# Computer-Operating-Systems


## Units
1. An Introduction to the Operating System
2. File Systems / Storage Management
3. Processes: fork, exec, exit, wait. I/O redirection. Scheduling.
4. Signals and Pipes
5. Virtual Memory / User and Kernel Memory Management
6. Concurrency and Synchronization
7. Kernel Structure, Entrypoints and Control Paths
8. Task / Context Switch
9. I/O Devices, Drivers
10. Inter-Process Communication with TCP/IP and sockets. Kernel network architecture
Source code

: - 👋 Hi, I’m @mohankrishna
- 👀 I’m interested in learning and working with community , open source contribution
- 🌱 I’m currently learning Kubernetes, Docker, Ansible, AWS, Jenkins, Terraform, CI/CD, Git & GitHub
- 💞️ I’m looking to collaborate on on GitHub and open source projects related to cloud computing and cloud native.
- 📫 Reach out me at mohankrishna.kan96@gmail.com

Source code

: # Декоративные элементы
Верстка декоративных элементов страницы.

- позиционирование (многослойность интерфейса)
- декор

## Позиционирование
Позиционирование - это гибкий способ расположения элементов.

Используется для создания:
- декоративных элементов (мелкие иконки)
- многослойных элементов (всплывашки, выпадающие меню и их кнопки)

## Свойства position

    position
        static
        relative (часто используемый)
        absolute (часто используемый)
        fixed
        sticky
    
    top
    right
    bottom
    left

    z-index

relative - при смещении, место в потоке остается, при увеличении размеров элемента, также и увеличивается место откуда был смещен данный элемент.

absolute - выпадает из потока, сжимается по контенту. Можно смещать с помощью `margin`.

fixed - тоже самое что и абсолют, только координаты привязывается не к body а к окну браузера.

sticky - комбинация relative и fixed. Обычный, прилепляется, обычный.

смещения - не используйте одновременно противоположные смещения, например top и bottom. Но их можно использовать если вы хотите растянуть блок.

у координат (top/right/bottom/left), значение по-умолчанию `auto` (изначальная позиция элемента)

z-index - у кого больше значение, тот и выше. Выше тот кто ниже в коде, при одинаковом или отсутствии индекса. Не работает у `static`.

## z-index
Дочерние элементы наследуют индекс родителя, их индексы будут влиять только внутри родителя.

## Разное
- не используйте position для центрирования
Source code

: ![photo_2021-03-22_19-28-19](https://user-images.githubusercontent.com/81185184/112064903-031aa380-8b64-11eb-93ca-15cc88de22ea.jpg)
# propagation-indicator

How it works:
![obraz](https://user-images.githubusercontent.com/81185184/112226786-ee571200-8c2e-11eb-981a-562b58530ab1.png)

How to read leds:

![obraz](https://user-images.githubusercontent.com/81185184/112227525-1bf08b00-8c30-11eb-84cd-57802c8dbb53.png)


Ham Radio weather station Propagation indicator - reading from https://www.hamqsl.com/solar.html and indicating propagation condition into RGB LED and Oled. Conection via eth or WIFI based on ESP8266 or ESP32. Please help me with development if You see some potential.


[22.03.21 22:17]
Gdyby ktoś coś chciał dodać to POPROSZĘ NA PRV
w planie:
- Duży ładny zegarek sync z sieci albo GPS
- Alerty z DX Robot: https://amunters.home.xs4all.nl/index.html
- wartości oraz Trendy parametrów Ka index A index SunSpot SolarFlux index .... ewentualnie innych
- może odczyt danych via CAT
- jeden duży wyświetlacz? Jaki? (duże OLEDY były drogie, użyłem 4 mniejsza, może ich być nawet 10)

--

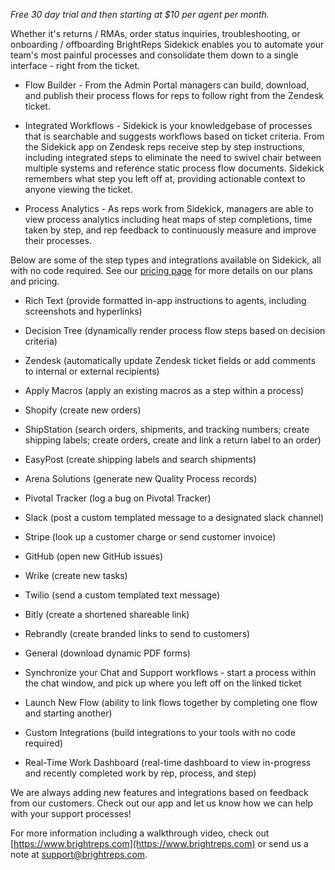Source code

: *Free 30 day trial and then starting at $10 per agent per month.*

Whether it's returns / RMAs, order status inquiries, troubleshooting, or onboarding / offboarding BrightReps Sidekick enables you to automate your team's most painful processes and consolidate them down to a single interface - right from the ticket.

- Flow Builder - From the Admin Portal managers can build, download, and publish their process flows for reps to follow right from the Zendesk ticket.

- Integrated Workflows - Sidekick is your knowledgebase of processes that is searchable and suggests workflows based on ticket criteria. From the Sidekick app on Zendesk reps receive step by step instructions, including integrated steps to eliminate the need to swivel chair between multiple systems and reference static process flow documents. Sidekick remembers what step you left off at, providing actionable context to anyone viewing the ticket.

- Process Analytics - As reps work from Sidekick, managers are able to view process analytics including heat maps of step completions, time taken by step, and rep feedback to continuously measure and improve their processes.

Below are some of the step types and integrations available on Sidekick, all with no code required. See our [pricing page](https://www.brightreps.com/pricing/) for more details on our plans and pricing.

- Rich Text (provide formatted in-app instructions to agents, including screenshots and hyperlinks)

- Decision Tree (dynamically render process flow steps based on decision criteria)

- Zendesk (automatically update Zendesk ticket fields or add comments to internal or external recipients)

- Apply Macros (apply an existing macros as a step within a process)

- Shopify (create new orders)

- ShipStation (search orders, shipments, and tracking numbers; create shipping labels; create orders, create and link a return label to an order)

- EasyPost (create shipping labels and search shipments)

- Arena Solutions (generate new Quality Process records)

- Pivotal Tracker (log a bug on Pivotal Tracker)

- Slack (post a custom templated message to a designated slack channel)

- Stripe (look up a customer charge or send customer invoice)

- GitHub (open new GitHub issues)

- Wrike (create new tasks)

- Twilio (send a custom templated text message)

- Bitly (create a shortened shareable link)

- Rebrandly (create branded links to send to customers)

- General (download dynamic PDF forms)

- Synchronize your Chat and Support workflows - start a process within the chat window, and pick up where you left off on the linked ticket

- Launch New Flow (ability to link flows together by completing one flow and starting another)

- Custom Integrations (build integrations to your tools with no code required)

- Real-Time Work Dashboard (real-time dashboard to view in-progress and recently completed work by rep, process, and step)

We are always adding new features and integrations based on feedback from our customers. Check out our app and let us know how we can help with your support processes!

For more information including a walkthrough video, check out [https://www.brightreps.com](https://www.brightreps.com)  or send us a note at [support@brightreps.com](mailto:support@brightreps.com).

◆ Your objective: Using the listing above, copy exactly the line that contains "# Computer-Operating-Systems", the line that contains "- 👀 I’m interested", and each line that falls between them.

◆ Reply:
# Computer-Operating-Systems


## Units
1. An Introduction to the Operating System
2. File Systems / Storage Management
3. Processes: fork, exec, exit, wait. I/O redirection. Scheduling.
4. Signals and Pipes
5. Virtual Memory / User and Kernel Memory Management
6. Concurrency and Synchronization
7. Kernel Structure, Entrypoints and Control Paths
8. Task / Context Switch
9. I/O Devices, Drivers
10. Inter-Process Communication with TCP/IP and sockets. Kernel network architecture
Source code

: - 👋 Hi, I’m @mohankrishna
- 👀 I’m interested in learning and working with community , open source contribution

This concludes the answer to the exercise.